Task data below:

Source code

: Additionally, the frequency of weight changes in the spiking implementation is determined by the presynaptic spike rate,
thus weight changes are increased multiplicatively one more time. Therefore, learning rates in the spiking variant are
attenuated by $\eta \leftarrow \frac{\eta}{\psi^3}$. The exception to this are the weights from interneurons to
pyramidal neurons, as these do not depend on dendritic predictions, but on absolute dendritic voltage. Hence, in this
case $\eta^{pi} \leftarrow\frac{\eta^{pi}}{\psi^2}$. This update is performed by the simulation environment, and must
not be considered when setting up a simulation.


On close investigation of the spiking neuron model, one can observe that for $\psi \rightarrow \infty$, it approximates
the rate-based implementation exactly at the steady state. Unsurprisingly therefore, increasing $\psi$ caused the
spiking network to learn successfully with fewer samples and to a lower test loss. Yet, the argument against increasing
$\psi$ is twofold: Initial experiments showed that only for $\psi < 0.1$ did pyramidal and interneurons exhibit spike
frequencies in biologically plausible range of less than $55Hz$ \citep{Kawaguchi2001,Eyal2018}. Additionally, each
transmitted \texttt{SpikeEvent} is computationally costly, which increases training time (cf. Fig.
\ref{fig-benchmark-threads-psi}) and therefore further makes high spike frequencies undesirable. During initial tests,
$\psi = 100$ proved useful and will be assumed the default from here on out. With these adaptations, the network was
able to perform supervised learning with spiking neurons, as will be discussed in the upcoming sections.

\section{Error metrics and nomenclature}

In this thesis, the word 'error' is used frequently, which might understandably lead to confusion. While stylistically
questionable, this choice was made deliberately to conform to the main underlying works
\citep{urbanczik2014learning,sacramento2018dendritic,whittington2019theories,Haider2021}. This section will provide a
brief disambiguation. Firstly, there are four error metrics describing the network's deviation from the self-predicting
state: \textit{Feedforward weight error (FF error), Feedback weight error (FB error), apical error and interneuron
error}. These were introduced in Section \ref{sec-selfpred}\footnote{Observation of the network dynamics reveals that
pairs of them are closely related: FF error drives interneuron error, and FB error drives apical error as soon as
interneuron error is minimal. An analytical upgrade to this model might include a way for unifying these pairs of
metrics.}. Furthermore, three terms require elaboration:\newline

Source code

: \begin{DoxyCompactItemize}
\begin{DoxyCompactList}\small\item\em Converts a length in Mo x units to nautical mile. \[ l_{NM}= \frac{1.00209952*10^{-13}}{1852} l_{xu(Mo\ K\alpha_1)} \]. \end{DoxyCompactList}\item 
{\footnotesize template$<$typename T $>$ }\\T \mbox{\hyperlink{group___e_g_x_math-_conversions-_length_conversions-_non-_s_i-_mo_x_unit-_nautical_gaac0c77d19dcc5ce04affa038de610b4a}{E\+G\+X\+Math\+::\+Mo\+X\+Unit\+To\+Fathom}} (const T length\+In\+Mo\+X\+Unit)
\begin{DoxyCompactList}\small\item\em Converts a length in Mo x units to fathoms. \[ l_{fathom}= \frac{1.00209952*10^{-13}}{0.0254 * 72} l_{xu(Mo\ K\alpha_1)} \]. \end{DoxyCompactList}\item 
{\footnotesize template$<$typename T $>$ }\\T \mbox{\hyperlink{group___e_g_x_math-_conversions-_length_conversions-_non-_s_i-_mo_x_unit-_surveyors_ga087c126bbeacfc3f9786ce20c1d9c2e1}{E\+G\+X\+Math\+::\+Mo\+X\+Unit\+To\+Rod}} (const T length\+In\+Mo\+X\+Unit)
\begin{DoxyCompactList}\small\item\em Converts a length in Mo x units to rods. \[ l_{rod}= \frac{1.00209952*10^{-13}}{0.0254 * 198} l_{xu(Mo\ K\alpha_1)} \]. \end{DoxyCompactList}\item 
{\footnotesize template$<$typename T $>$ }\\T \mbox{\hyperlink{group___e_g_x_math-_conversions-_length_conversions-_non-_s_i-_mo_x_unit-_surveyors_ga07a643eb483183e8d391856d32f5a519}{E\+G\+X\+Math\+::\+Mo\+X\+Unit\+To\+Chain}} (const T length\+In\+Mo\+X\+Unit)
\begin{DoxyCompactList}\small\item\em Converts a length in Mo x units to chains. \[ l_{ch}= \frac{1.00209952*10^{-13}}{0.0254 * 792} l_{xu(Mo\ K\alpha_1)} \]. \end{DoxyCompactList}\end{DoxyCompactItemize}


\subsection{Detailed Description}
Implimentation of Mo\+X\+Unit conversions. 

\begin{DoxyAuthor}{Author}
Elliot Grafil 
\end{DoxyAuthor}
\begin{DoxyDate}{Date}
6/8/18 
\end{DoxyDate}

End of Task data.

Each line from the top of the records above through the line containing "On close investigation" needs to be transcribed exactly, and no line after it.

Source code

: Additionally, the frequency of weight changes in the spiking implementation is determined by the presynaptic spike rate,
thus weight changes are increased multiplicatively one more time. Therefore, learning rates in the spiking variant are
attenuated by $\eta \leftarrow \frac{\eta}{\psi^3}$. The exception to this are the weights from interneurons to
pyramidal neurons, as these do not depend on dendritic predictions, but on absolute dendritic voltage. Hence, in this
case $\eta^{pi} \leftarrow\frac{\eta^{pi}}{\psi^2}$. This update is performed by the simulation environment, and must
not be considered when setting up a simulation.


On close investigation of the spiking neuron model, one can observe that for $\psi \rightarrow \infty$, it approximates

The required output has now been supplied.